Globe artichokes are generally pest-free, apart from slugs, snails, and aphids. Slugs, nematodes, caterpillars, and two-spotted mites can do minor damage to Jerusalem artichokes.
Artichokes with lemon butter for dipping
The edible part of a globe artichoke is the unopened flower bud, which has a slightly sweet taste. Each artichoke is composed of fleshy gold-green to purple “leaves” (scales, or bracts) surrounding a hairy, inedible “choke” on top of an edible, tender heart
Remove tough outer leaves from 4 globe artichokes. Trim the stem so the artichoke sits flat. Rub with a squeeze of lemon juice. Bring a large saucepan of lightly salted water to a boil.
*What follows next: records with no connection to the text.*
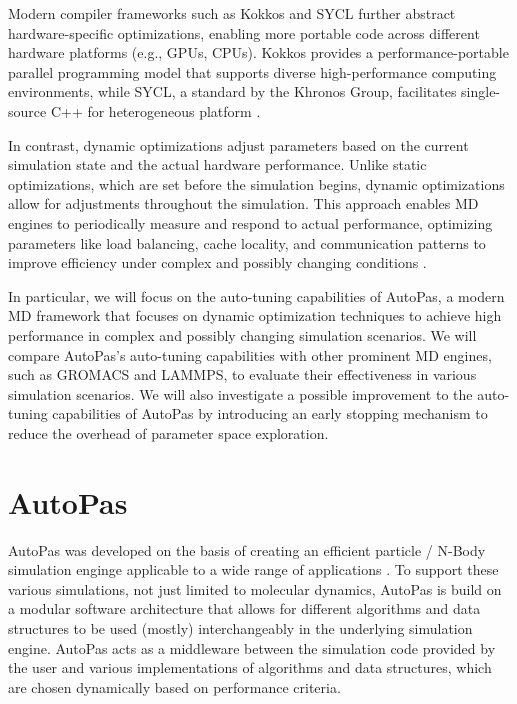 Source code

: \documentclass[conference]{IEEEtran}
\begin{document}
Modern compiler frameworks such as Kokkos and SYCL further abstract hardware-specific optimizations, enabling more portable code across different hardware platforms (e.g., GPUs, CPUs). Kokkos provides a performance-portable parallel programming model that supports diverse high-performance computing environments, while SYCL, a standard by the Khronos Group, facilitates single-source C++ for heterogeneous platform .

In contrast, dynamic optimizations adjust parameters based on the current simulation state and the actual hardware performance. Unlike static optimizations, which are set before the simulation begins, dynamic optimizations allow for adjustments throughout the simulation. This approach enables MD engines to periodically measure and respond to actual performance, optimizing parameters like load balancing, cache locality, and communication patterns to improve efficiency under complex and possibly changing conditions .


In particular, we will focus on the auto-tuning capabilities of AutoPas, a modern MD framework that focuses on dynamic optimization techniques to achieve high performance in complex and possibly changing simulation scenarios. We will compare AutoPas's auto-tuning capabilities with other prominent MD engines, such as GROMACS and LAMMPS, to evaluate their effectiveness in various simulation scenarios. We will also investigate a possible improvement to the auto-tuning capabilities of AutoPas by introducing an early stopping mechanism to reduce the overhead of parameter space exploration.


\section{AutoPas}

AutoPas was developed on the basis of creating an efficient particle / N-Body simulation enginge applicable to a wide range of applications \cite{Tchipev2020}. To support these various simulations, not just limited to molecular dynamics, AutoPas is build on a modular software architecture that allows for different algorithms and data structures to be used (mostly) interchangeably in the underlying simulation engine. AutoPas acts as a middleware between the simulation code provided by the user and various implementations of algorithms and data structures, which are chosen dynamically based on performance criteria.
\end{document}
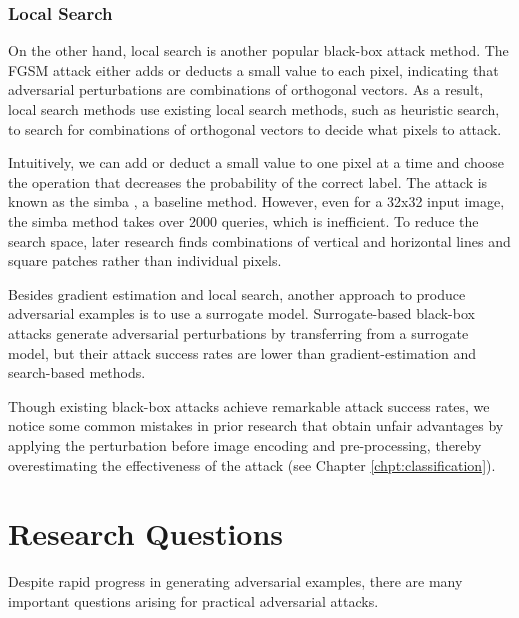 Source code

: 
\subsubsection{Local Search}

On the other hand, local search is another popular black-box attack method. The FGSM attack either adds or deducts a small value to each pixel, indicating that adversarial perturbations are combinations of orthogonal vectors. As a result, local search methods use existing local search methods, such as heuristic search, to search for combinations of orthogonal vectors to decide what pixels to attack.

Intuitively, we can add or deduct a small value to one pixel at a time and choose the operation that decreases the probability of the correct label. The attack is known as the \acrfull{simba} \cite{guo2019simple}, a baseline method. However, even for a 32x32 input image, the \acrshort{simba} method takes over 2000 queries, which is inefficient. To reduce the search space, later research finds combinations of vertical and horizontal lines and square patches rather than individual pixels.


Besides gradient estimation and local search, another approach to produce adversarial examples is to use a surrogate model. Surrogate-based black-box attacks generate adversarial perturbations by transferring from a surrogate model, but their attack success rates are lower than gradient-estimation and search-based methods.

Though existing black-box attacks achieve remarkable attack success rates, we notice some common mistakes in prior research that obtain unfair advantages by applying the perturbation before image encoding and pre-processing, thereby overestimating the effectiveness of the attack (see Chapter \ref{chpt:classification}).

\section{Research Questions}
\label{sec:research_question}

Despite rapid progress in generating adversarial examples, there are many important questions arising for practical adversarial attacks.

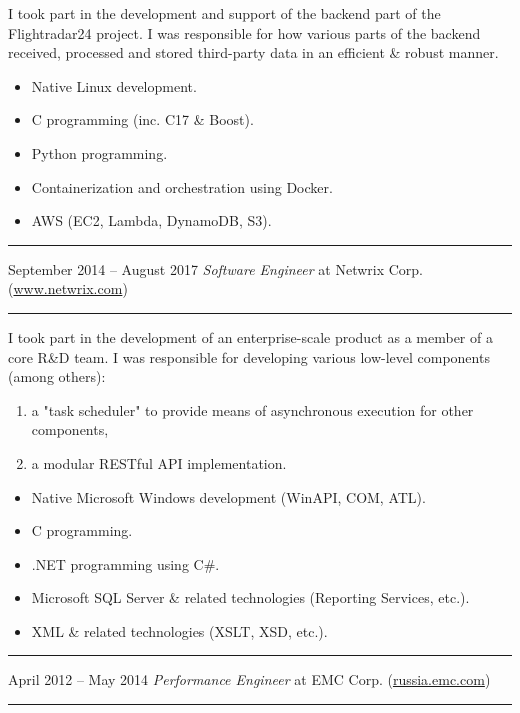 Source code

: \documentclass[11pt]{article}
\newcommand\CXX{C\nolinebreak[4]\hspace{-.05em}\raisebox{.4ex}{\relsize{-3}{\textbf{++}}}}
\newcommand\CvSmallSkipLength{0.5em}
\newcommand\CvSkip[1]{\vspace{#1}}
\newcommand\CvSmallSkip{\CvSkip{\CvSmallSkipLength}}
\newcommand\CvRule{\begingroup\color{CvRuleColor}\hrule\endgroup}
\newcommand\CvWorkplaceHeader[5]{\begingroup%
  \CvRule\nopagebreak%
  \fboxsep0pt%
  \colorbox{CvWorkplaceHeaderColor}{%
    \begin{minipage}{\linewidth-2\fboxsep}%
\CvSmallSkip%
#1 -- #2 \hfill \textit{#3} at #4 (\href{http://#5/}{#5})%
\CvSmallSkip%
    \end{minipage}%
  }%
  \CvRule%
\endgroup%
}
\newenvironment{CvWorkplaceDescription}{%
    \begingroup\setlength\parskip{\CvSmallSkipLength}%
  }{%
    \CvSmallSkip\endgroup%
  }
\begin{document}
\begin{CvWorkplaceDescription}
I took part in the development and support of the backend part of the
Flightradar24 project.
I was responsible for how various parts of the backend received, processed and
stored third-party data in an efficient \& robust manner.

\begin{itemize}[noitemsep]
  \item Native Linux development.
  \item {\CXX} programming (inc. {\CXX}17 \& Boost).
  \item Python programming.
  \item Containerization and orchestration using Docker.
  \item AWS (EC2, Lambda, DynamoDB, S3).
\end{itemize}
\end{CvWorkplaceDescription}

\CvWorkplaceHeader{September 2014}{August 2017}{Software Engineer}{Netwrix Corp.}{www.netwrix.com}

\begin{CvWorkplaceDescription}
I took part in the development of an enterprise-scale product as a member of a
core R\&D team.
I was responsible for developing various low-level components (among others):
\begin{enumerate}[noitemsep]
  \item a "task scheduler" to provide means of asynchronous execution for
other components,
  \item a modular RESTful API implementation.
\end{enumerate}

\begin{itemize}[noitemsep]
  \item Native Microsoft Windows development (WinAPI, COM, ATL).
  \item {\CXX} programming.
  \item .NET programming using C\#.
  \item Microsoft SQL Server \& related technologies (Reporting Services,
etc.).
  \item XML \& related technologies (XSLT, XSD, etc.).
\end{itemize}
\end{CvWorkplaceDescription}

\CvWorkplaceHeader{April 2012}{May 2014}{Performance Engineer}{EMC Corp.}{russia.emc.com}
\end{document}
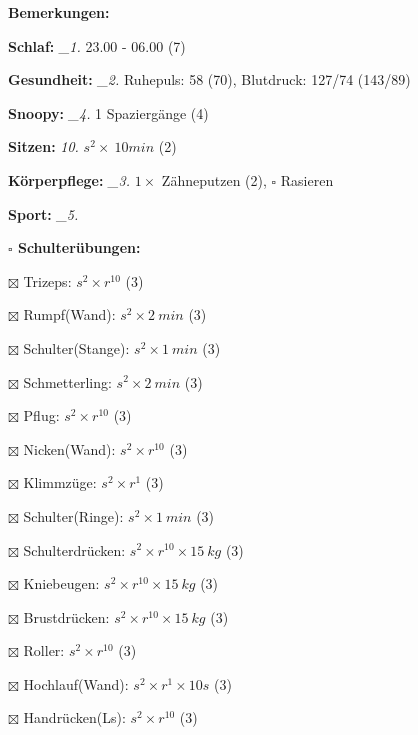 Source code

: \documentclass[10pt,a4paper]{article}
\newcommand\prop[1] {{\color {alizarin} {\bf #1}}}             %
\newcommand\mand[1] {{\color {burntorange} {\bf #1}}}          %
\newcommand\topspace{\vskip -15pt \hskip 20pt}
\newcommand\n[1] { {\sl #1.} \hskip 5pt }
\begin{document}
\begin{mdframed}[style=daystyle]
  \begin{labeling}{{\mand {Bemerkungen:}}}
    \setlength\itemsep{-3pt}
  \item[{\mand {Schlaf:}}]        \n{\_1} 23.00 - 06.00 (7)
  \item[{\mand {Gesundheit:}}]    \n{\_2} Ruhepuls: 58 (70), Blutdruck: 127/74 (143/89)
  \item[{\mand {Snoopy:}}]        \n{\_4} 1 Spaziergänge (4)  
  \item[{\mand {Sitzen:}}]         \n{10} $s^2 \times\ 10 min$ (2)
  \item[{\mand {Körperpflege:}}]  \n{\_3} $1 \times$ Zähneputzen (2), $\square$ Rasieren
  \item[{\mand {Sport:}}]         \n{\_5}
    \topspace
    \begin{minipage}{0.75\textwidth}  
      \begin{labeling}{\prop {$\square$ {Schulterübungen:}}} 
        \setlength\itemsep{-3pt}
      \item[$\boxtimes$ Trizeps:]          $s^2 \times r^{10}$ (3)
      \item[$\boxtimes$ Rumpf(Wand):]      $s^2 \times 2\ min$ (3)
      \item[$\boxtimes$ Schulter(Stange):] $s^2 \times 1\ min$ (3)
      \item[$\boxtimes$ Schmetterling:]    $s^2 \times 2\ min$ (3)
      \item[$\boxtimes$ Pflug:]            $s^2 \times r^{10}$ (3)
      \item[$\boxtimes$ Nicken(Wand):]     $s^2 \times r^{10}$ (3)
      \item[$\boxtimes$ Klimmzüge:]        $s^2 \times r^1$ (3)
      \item[$\boxtimes$ Schulter(Ringe):]  $s^2 \times 1\ min$ (3)
      \item[$\boxtimes$ Schulterdrücken:]  $s^2 \times r^{10} \times 15\ kg$ (3)
      \item[$\boxtimes$ Kniebeugen:]       $s^2 \times r^{10} \times 15\ kg$ (3)
      \item[$\boxtimes$ Brustdrücken:]     $s^2 \times r^{10} \times 15\ kg$ (3)
      \item[$\boxtimes$ Roller:]           $s^2 \times r^{10}$ (3)
      \item[$\boxtimes$ Hochlauf(Wand):]   $s^2 \times r^{1} \times 10s$ (3)
      \item[$\boxtimes$ Handrücken(Ls):]   $s^2 \times r^{10}$ (3)

\end{labeling}
\end{minipage}
\end{labeling}
\end{mdframed}
\end{document}
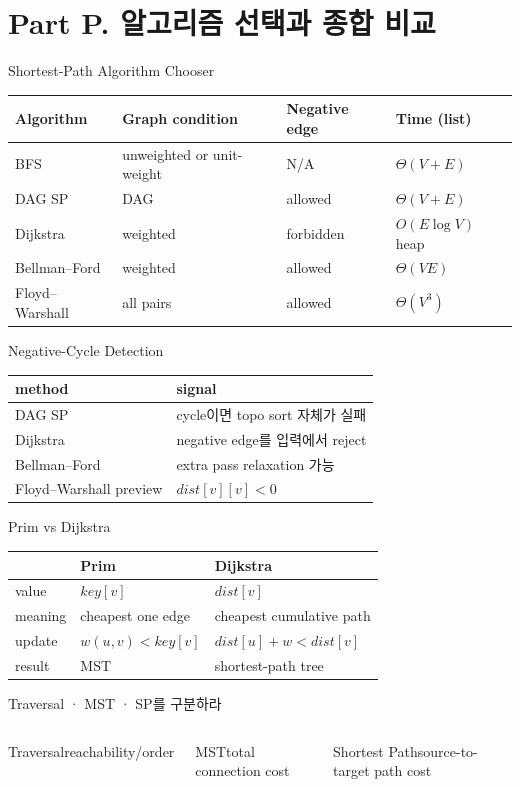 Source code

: \section{Part P. 알고리즘 선택과 종합 비교}
\begin{frame}{Shortest-Path Algorithm Chooser}
\scriptsize\centering\begin{tabular}{llll}\toprule
Algorithm&Graph condition&Negative edge&Time (list)\\\midrule
BFS&unweighted or unit-weight&N/A&\(\Theta(V+E)\)\\
DAG SP&DAG&allowed&\(\Theta(V+E)\)\\
Dijkstra&weighted&forbidden&\(O(E\log V)\) heap\\
Bellman--Ford&weighted&allowed&\(\Theta(VE)\)\\
Floyd--Warshall&all pairs&allowed&\(\Theta(V^3)\)\\\bottomrule
\end{tabular}
\end{frame}
\begin{frame}{Negative-Cycle Detection}
\small\begin{tabular}{ll}\toprule
method&signal\\\midrule
DAG SP&cycle이면 topo sort 자체가 실패\\
Dijkstra&negative edge를 입력에서 reject\\
Bellman--Ford&extra pass relaxation 가능\\
Floyd--Warshall preview&\(dist[v][v]<0\)\\\bottomrule
\end{tabular}
\end{frame}
\begin{frame}{Prim vs Dijkstra}
\small\begin{tabular}{lll}\toprule&Prim&Dijkstra\\\midrule
value&\(key[v]\)&\(dist[v]\)\\meaning&cheapest one edge&cheapest cumulative path\\update&\(w(u,v)<key[v]\)&\(dist[u]+w<dist[v]\)\\result&MST&shortest-path tree\\\bottomrule\end{tabular}
\end{frame}
\begin{frame}{Traversal · MST · SP를 구분하라}
\begin{columns}[T]\begin{block}{Traversal}reachability/order\end{block}
\begin{block}{MST}total connection cost\end{block}
\begin{block}{Shortest Path}source-to-target path cost\end{block}\end{columns}
\end{frame}
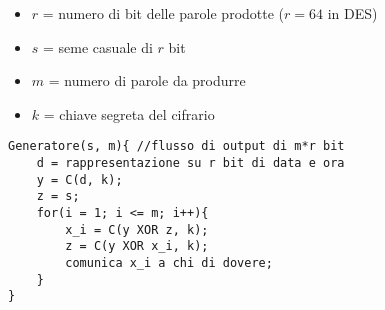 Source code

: \begin{itemize}
    \item $r$ = numero di bit delle parole prodotte ($r=64$ in DES)
    \item $s$ = seme casuale di $r$ bit
    \item $m$ = numero di parole da produrre
    \item $k$ = chiave segreta del cifrario
\end{itemize}

\begin{verbatim}
Generatore(s, m){ //flusso di output di m*r bit
    d = rappresentazione su r bit di data e ora
    y = C(d, k);
    z = s;
    for(i = 1; i <= m; i++){
        x_i = C(y XOR z, k);
        z = C(y XOR x_i, k);
        comunica x_i a chi di dovere;
    }
}
\end{verbatim}
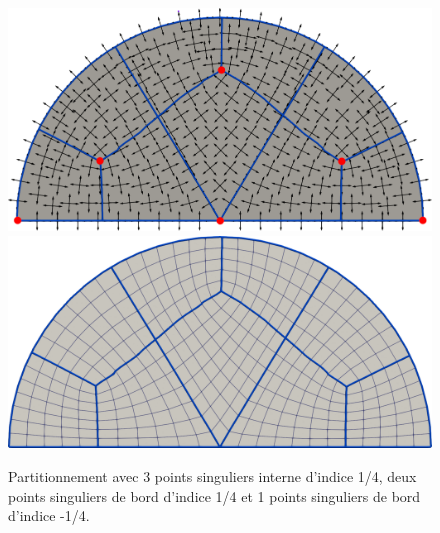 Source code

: \begin{figure}[!h]
\centering
\includegraphics[scale=0.24]{images/yo_3.pdf}\\[0.5cm]
\includegraphics[scale=0.24]{images/yo_4.pdf}
\caption{Partitionnement avec 3 points singuliers interne d'indice 1/4, deux points singuliers de bord d'indice 1/4 et 1 points singuliers de bord d'indice -1/4.}
\label{fig:demiDisc_sing_bord_third}
\end{figure}

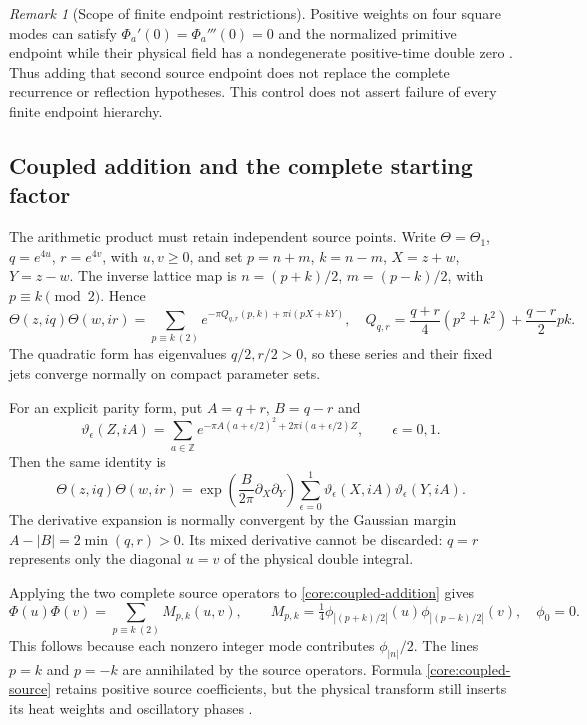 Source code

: \documentclass[11pt]{article}
\numberwithin{equation}{section}
\theoremstyle{definition}
\theoremstyle{remark}
\newtheorem{remark}[theorem]{Remark}
\begin{document}
\begin{remark}[Scope of finite endpoint restrictions]
\label{core:finite-endpoint-control}
Positive weights on four square modes can satisfy
$\Phi_a'(0)=\Phi_a'''(0)=0$ and the normalized primitive endpoint
while their physical field has a nondegenerate positive-time double zero
\cite{ThetaTwoEndpoint}.  Thus adding that second source endpoint
does not replace the complete recurrence or reflection hypotheses.
This control does not assert failure of every finite endpoint hierarchy.
\end{remark}

\subsection{Coupled addition and the complete starting factor}
\label{core:coupled-subsection}

The arithmetic product must retain independent source points.  Write
$\Theta=\Theta_1$, $q=e^{4u}$, $r=e^{4v}$, with $u,v\ge0$, and set
$p=n+m$, $k=n-m$, $X=z+w$, $Y=z-w$.  The inverse lattice map is
$n=(p+k)/2$, $m=(p-k)/2$, with $p\equiv k\pmod2$.  Hence
\begin{equation}
 \Theta(z,iq)\Theta(w,ir)
 =\sum_{p\equiv k\ (2)}
       e^{-\pi Q_{q,r}(p,k)+\pi i(pX+kY)},
 \quad
 Q_{q,r}=\frac{q+r}{4}(p^2+k^2)+\frac{q-r}{2}pk .
 \label{core:coupled-addition}
\end{equation}
The quadratic form has eigenvalues $q/2,r/2>0$, so these series and
their fixed jets converge normally on compact parameter sets.

For an explicit parity form, put $A=q+r$, $B=q-r$ and
\[
 \vartheta_\epsilon(Z,iA)=\sum_{a\in\mathbb Z}
 e^{-\pi A(a+\epsilon/2)^2+2\pi i(a+\epsilon/2)Z},
 \qquad \epsilon=0,1.
\]
Then the same identity is
\begin{equation}
 \Theta(z,iq)\Theta(w,ir)
 =\exp\!\left(\frac{B}{2\pi}\partial_X\partial_Y\right)
  \sum_{\epsilon=0}^1
       \vartheta_\epsilon(X,iA)\vartheta_\epsilon(Y,iA).
 \label{core:mixed-parity}
\end{equation}
The derivative expansion is normally convergent by the Gaussian margin
$A-|B|=2\min(q,r)>0$.  Its mixed derivative cannot be discarded:
$q=r$ represents only the diagonal $u=v$ of the physical double integral.

Applying the two complete source operators to
\eqref{core:coupled-addition} gives
\begin{equation}
 \Phi(u)\Phi(v)=\sum_{p\equiv k\ (2)}M_{p,k}(u,v),\qquad
 M_{p,k}=\tfrac14
 \phi_{|(p+k)/2|}(u)\phi_{|(p-k)/2|}(v),\quad \phi_0=0.
 \label{core:coupled-source}
\end{equation}
This follows because each nonzero integer mode contributes
$\phi_{|n|}/2$.  The lines $p=k$ and $p=-k$ are annihilated by the
source operators.  Formula \eqref{core:coupled-source} retains positive
source coefficients, but the physical transform still inserts its
heat weights and oscillatory phases \cite{ThetaCoupled}.
\end{document}
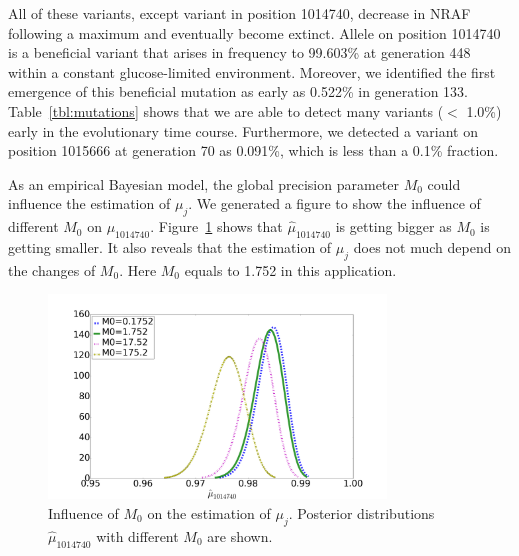 \documentclass[11pt,reqno]{amsart}
\begin{document}
All of these variants, except variant in position 1014740, decrease in NRAF following a maximum and eventually become extinct.
Allele on position 1014740 is a beneficial variant that arises in frequency to 99.603\% at generation 448 within a constant glucose-limited environment.
Moreover, we identified the first emergence of this beneficial mutation as early as 0.522\% in generation 133.
Table~\ref{tbl:mutations} shows that we are able to detect many variants ($<$ 1.0\%) early in the evolutionary time course.
Furthermore, we detected a variant on position 1015666 at generation 70 as 0.091\%, which is less than a 0.1\% fraction.

As an empirical Bayesian model, the global precision parameter $M_0$ could influence the estimation of $\mu_j$.
We generated a figure to show the influence of different $M_0$ on $\mu_{1014740}$.
Figure~\ref{tbl:M0} shows that $\hat{\mu}_{1014740}$ is getting bigger as $M_0$ is getting smaller.
It also reveals that the estimation of $\mu_j$ does not much depend on the changes of $M_0$.
Here $M_0$ equals to 1.752 in this application.
\begin{figure}[htbp]
\centering
\includegraphics[width=0.8\textwidth]{figs/diff_M0.png}
\caption{Influence of $M_0$ on the estimation of $\mu_j$.
Posterior distributions $\hat{\mu}_{1014740}$ with different $M_0$ are shown.}
\label{tbl:M0}
\end{figure}
\end{document}
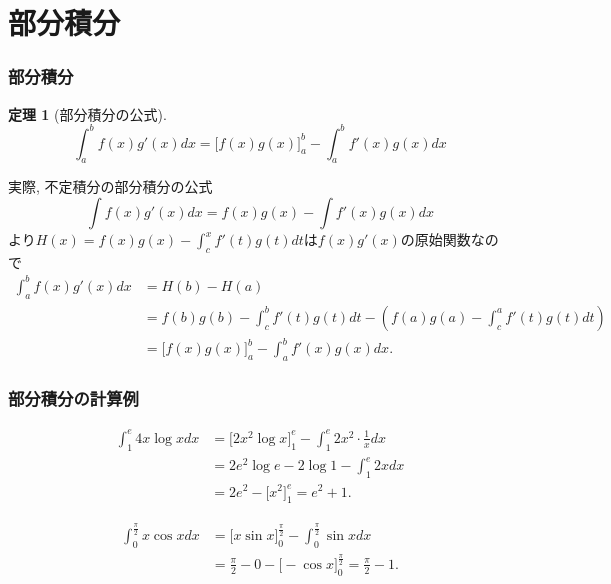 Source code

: \documentclass[dvipdfmx,cjk,10.2pt]{beamer}
\theoremstyle{definition}
\newtheorem{Thm}{定理}[section]
\begin{document}


\section{部分積分}

\begin{frame}
\frametitle{部分積分}

\vspace{-2.7mm}

\begin{Thm}[部分積分の公式] \vspace{-1mm}
$$
\int_a^b f(x)g'(x)dx = \big[f(x)g(x)\big]_a^b - \int_a^b f'(x)g(x)dx
$$
\end{Thm} \vspace{-0.5mm}
実際, 不定積分の部分積分の公式
$$
\int f(x)g'(x)dx = f(x)g(x) - \int f'(x)g(x)dx
$$
より$H(x)=f(x)g(x) - \int_c^x f'(t)g(t)dt$は$ f(x)g'(x)$の原始関数なので \vspace{-1mm}
\begin{align*}
\int_a^b f(x)g'(x)dx &= H(b)-H(a) \\
& = f(b)g(b) - \int_c^b f'(t)g(t)dt - (f(a)g(a) - \int_c^a f'(t)g(t)dt) \\
& = \big[f(x)g(x)\big]_a^b - \int_a^b f'(x)g(x)dx. 
\end{align*}


\end{frame}



\begin{frame}
\frametitle{部分積分の計算例}


\begin{align*}
\int_1^{e} 4 x \log x dx & = \big[ 2x^2 \log x \big]_1^{e}- \int_1^e 2x^2 \cdot \frac{1}{x}dx \\
& = 2e^2 \log e - 2 \log 1 - \int_1^e2xdx \\
& = 2e^2-\big[x^2\big]_1^e = e^2+1. 
\end{align*}

\begin{align*}
\int_0^{\frac{\pi}{2}} x \cos x  dx & = \big[ x \sin x \big]_0^{\frac{\pi}{2}} - \int_0^{\frac{\pi}{2}} \sin x dx \\
& = \frac{\pi}{2}-0-\big[-\cos x \big]_0^{\frac{\pi}{2}}= \frac{\pi}{2}-1. 
\end{align*}

\end{frame}
\end{document}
Add artichokes and simmer for 15–20 minutes, until just tender—when a leaf from the middle pulls away easily and the heart is tender when pierced. Drain upside down.
Meanwhile, melt 125 g (4 oz) butter in a small saucepan and sauté 1 crushed garlic clove. Add the juice of 1/2 lemon, season with salt and freshly ground black pepper, and stir to combine.
Pour the lemon butter into a serving bowl and serve alongside the artichokes. Eat 1 leaf at a time (scraping the flesh off the leaves with your teeth), discarding the choke, and then eating the heart.